President HR2510 10 Meter AM / FM / SSB Review
It was last year when I started getting interested in acquiring a President HR2510. I had heard them on the air before on SSB and they always sounded so crisp and loud. Then I started researching them online and people just couldn’t stop talking about how much they love this line of radios (Lincoln, HR2600, HR2510).
That was when I decided I had to pick one up and see if the hype was for real.
And I won’t keep you in suspense – everything people say about these radios is true.
These radios were originally built back in the 80’s and so there are fewer and fewer of them floating around these days, but people take care of them and spend money having them repaired when they break down because they love this radio.

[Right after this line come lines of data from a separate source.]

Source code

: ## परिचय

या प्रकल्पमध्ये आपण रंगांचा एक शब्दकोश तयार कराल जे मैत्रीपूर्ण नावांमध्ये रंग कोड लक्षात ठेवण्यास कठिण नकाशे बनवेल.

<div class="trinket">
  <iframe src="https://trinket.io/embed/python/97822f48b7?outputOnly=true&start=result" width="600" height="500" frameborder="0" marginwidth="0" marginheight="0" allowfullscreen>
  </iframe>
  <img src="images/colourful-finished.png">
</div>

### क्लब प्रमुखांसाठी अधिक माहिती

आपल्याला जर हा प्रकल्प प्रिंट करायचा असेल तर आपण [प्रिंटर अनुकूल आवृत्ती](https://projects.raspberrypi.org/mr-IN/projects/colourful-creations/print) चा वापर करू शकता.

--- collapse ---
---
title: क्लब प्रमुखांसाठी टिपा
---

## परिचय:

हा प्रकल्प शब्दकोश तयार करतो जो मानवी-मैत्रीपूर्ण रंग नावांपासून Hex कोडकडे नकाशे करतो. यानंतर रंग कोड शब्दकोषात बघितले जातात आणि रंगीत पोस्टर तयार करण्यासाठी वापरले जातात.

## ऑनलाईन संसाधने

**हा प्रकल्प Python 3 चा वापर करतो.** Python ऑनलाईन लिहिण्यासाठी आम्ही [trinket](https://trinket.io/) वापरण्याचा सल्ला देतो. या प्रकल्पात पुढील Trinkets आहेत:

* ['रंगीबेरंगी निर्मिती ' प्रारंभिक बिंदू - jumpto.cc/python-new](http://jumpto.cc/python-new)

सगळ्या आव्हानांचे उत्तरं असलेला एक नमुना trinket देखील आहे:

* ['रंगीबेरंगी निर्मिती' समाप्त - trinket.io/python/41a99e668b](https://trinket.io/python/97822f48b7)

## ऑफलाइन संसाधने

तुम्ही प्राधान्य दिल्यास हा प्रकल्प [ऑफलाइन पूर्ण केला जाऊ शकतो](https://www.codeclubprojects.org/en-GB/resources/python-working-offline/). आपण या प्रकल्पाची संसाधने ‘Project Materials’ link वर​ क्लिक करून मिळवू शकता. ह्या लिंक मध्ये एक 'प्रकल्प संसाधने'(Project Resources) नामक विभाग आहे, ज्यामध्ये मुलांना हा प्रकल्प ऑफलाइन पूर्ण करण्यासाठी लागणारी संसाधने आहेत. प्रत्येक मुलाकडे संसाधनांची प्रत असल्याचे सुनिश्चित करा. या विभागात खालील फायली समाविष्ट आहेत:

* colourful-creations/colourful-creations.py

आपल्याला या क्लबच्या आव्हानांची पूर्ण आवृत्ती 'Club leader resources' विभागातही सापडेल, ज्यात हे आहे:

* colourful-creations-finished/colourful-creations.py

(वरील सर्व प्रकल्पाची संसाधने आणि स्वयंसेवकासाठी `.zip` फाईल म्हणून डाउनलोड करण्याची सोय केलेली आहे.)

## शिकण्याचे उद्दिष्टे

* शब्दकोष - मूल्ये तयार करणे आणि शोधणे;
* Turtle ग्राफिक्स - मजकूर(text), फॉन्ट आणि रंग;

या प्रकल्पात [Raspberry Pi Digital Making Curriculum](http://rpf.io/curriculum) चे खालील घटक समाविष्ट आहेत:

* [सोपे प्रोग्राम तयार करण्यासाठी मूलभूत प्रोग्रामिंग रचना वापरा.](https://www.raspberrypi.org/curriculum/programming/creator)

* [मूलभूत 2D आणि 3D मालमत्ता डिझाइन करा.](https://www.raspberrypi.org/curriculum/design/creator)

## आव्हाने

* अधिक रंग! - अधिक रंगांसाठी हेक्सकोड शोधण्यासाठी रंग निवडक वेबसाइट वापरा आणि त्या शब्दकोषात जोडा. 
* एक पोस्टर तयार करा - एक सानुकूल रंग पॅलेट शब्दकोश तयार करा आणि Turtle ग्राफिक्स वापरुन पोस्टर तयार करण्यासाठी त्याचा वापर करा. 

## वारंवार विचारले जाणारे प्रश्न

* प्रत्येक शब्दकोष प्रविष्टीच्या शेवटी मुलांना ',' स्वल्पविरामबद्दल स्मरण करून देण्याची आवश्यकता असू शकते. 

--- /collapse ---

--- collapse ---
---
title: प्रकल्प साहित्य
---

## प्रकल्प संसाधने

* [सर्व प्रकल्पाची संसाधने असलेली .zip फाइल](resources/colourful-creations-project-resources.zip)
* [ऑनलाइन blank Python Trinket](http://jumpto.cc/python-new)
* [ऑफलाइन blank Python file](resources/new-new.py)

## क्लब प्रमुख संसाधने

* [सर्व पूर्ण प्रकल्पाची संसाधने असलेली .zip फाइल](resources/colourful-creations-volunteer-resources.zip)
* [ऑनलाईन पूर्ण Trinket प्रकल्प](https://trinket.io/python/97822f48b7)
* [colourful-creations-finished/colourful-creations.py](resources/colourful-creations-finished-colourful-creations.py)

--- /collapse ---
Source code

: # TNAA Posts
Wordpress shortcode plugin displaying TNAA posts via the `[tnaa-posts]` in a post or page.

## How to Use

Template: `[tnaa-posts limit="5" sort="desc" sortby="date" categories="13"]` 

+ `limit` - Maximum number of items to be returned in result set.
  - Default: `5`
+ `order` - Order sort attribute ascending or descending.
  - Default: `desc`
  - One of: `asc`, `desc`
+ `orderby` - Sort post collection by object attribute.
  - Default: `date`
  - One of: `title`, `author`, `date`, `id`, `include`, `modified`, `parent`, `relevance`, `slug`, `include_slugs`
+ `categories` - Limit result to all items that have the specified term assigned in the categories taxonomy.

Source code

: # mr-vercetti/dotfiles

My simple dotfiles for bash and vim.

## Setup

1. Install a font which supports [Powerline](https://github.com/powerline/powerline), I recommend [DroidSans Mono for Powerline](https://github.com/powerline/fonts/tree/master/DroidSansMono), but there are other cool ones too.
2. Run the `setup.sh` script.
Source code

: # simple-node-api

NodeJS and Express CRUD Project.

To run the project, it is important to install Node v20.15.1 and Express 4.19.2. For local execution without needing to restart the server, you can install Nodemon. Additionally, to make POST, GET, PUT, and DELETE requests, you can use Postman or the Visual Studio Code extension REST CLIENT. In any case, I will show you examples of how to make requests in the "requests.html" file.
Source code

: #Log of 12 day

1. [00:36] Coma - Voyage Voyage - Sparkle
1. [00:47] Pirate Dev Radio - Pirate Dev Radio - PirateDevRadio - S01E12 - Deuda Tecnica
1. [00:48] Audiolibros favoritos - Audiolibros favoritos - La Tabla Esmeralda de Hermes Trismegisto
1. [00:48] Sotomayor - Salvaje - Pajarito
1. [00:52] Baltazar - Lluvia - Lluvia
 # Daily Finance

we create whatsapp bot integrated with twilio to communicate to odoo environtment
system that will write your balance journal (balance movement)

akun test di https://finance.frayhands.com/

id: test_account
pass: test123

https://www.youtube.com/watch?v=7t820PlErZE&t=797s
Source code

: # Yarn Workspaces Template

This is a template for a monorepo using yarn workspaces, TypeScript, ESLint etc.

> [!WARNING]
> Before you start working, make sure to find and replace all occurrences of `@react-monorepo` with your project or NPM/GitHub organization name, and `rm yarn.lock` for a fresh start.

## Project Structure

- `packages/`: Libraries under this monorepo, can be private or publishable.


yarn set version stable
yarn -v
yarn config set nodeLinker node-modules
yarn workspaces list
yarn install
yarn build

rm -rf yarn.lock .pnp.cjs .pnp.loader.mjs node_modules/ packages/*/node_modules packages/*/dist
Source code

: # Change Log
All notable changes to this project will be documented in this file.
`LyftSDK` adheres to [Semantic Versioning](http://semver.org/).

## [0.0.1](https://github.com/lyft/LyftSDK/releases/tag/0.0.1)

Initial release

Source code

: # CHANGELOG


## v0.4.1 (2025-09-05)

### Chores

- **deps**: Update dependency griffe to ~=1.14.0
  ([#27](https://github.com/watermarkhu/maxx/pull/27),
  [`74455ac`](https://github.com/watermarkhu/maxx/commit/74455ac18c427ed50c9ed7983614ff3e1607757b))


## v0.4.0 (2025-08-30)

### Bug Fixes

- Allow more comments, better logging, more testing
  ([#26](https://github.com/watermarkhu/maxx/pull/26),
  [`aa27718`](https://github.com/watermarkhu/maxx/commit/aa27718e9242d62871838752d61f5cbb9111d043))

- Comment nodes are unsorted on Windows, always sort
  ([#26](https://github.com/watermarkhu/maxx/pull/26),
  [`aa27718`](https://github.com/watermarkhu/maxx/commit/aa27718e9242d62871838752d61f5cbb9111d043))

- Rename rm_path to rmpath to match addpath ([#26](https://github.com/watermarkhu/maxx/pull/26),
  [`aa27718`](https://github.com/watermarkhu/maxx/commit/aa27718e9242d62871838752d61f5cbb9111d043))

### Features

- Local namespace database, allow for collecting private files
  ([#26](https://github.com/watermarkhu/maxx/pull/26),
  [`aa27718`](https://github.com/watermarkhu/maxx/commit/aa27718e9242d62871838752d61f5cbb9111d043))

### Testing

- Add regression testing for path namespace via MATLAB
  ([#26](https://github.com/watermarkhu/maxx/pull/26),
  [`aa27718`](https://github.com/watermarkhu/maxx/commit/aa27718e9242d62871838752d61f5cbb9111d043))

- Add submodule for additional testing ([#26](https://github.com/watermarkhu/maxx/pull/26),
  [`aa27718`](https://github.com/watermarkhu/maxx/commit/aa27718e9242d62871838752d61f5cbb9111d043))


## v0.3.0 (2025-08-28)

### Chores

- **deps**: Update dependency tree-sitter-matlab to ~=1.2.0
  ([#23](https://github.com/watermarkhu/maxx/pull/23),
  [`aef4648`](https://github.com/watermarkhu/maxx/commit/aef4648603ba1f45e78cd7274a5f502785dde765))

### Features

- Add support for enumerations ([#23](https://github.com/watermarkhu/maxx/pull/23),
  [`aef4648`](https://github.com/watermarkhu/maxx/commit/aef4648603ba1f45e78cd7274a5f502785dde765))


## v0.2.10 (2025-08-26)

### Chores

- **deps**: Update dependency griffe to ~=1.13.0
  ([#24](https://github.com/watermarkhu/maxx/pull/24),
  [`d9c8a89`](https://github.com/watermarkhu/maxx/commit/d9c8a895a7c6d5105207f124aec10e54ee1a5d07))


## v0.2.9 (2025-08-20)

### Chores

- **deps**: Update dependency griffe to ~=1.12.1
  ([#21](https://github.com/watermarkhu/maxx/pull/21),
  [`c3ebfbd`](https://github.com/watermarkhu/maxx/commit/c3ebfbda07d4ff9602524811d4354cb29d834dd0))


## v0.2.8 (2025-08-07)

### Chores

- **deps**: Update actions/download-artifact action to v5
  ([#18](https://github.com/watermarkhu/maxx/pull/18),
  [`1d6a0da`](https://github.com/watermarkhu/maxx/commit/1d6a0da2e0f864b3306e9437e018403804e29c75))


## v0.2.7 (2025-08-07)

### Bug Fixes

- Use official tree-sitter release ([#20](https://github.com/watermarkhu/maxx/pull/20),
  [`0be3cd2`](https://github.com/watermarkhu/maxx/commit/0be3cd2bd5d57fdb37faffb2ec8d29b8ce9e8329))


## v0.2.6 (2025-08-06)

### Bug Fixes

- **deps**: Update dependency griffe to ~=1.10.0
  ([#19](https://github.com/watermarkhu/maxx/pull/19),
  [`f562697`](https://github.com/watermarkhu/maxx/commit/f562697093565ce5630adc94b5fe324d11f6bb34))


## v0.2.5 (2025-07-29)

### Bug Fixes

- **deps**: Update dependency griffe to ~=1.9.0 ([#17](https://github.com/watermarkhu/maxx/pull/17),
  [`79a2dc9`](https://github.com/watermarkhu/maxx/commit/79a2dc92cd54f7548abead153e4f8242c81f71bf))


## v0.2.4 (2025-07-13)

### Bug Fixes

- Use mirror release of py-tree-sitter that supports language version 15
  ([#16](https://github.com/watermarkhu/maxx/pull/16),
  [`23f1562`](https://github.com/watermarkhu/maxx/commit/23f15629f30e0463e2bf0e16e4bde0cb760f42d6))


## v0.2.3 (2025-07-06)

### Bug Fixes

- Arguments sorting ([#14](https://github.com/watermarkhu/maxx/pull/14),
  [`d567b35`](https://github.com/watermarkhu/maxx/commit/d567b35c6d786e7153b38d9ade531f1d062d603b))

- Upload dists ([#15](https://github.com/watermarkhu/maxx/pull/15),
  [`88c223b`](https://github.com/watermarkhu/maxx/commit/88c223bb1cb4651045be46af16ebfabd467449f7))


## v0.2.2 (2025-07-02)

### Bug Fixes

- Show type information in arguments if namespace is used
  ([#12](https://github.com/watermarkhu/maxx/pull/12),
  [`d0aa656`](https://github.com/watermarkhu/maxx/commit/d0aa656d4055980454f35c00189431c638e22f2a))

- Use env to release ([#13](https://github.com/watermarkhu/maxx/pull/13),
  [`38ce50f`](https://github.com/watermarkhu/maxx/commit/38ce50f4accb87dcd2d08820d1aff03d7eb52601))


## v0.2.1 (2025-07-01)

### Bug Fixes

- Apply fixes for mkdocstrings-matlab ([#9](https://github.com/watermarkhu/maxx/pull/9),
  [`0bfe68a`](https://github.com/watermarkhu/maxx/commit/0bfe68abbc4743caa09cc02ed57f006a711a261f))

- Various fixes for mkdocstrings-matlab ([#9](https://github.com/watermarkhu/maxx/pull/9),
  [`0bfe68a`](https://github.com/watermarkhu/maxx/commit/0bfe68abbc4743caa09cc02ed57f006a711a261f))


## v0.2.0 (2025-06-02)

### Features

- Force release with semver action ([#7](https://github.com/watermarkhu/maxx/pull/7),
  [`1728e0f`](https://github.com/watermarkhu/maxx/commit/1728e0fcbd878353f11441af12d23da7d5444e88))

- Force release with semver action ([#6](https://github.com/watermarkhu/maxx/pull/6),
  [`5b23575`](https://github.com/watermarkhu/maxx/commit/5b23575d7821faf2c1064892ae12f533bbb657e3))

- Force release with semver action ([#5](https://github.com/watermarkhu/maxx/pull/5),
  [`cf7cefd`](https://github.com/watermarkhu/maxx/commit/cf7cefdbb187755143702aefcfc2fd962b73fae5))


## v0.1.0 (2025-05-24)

The 2510 is a 10 meter radio or an export radio – however you want to classify it. It really is a Ham radio in many ways and many Hams have said that this radio is the only export that comes close to the quality of a “true” ham radio.
As you can see from the picture up top this radio is packed with features. It has AM, FM, LSB, USB and CW modes. It has a scan feature and a factory roger beep. It has a digital meter with a 6 digit frequency display and SWR functions as well. It really has everything you would need in a radio.
The radio puts out a fair bit of power and thus is supplied with a heatsink on the rear of the radio. Also in the back is the external speaker jack and the strange two prong power connector that these radios use.
It takes a 5 pin microphone and the stock mike actually has up/down buttons on it so you can scroll through the channels without touching the microphone (only functional in some bands).
Now since this was sold as a 10 meter radio you have to have it converted (or convert it yourself) for it to work on the CB bands. There are a couple of different ways to do the modification and the results can vary – in some cases you may lose certain functions if you do the mod – or the freq will not display the correct channel – or in other cases you can add additional functions as is the case with the chipswitch modification.
Once converted the HR2510 can have coverage from 24.800 – 29.999 MHz which is way more than most CBer’s will need – but that is the reason many Hams also love this radio.
Now when I first tried out a 2510 the thing that really hit me was the receive. It’s awesome. It picks up those far off stations without grabbing all that background noise. Its receive beat any other radio I had ever owned. The only thing that came close to the receive on this radio was my Philippines Grant XL and my Magnum Omegaforce.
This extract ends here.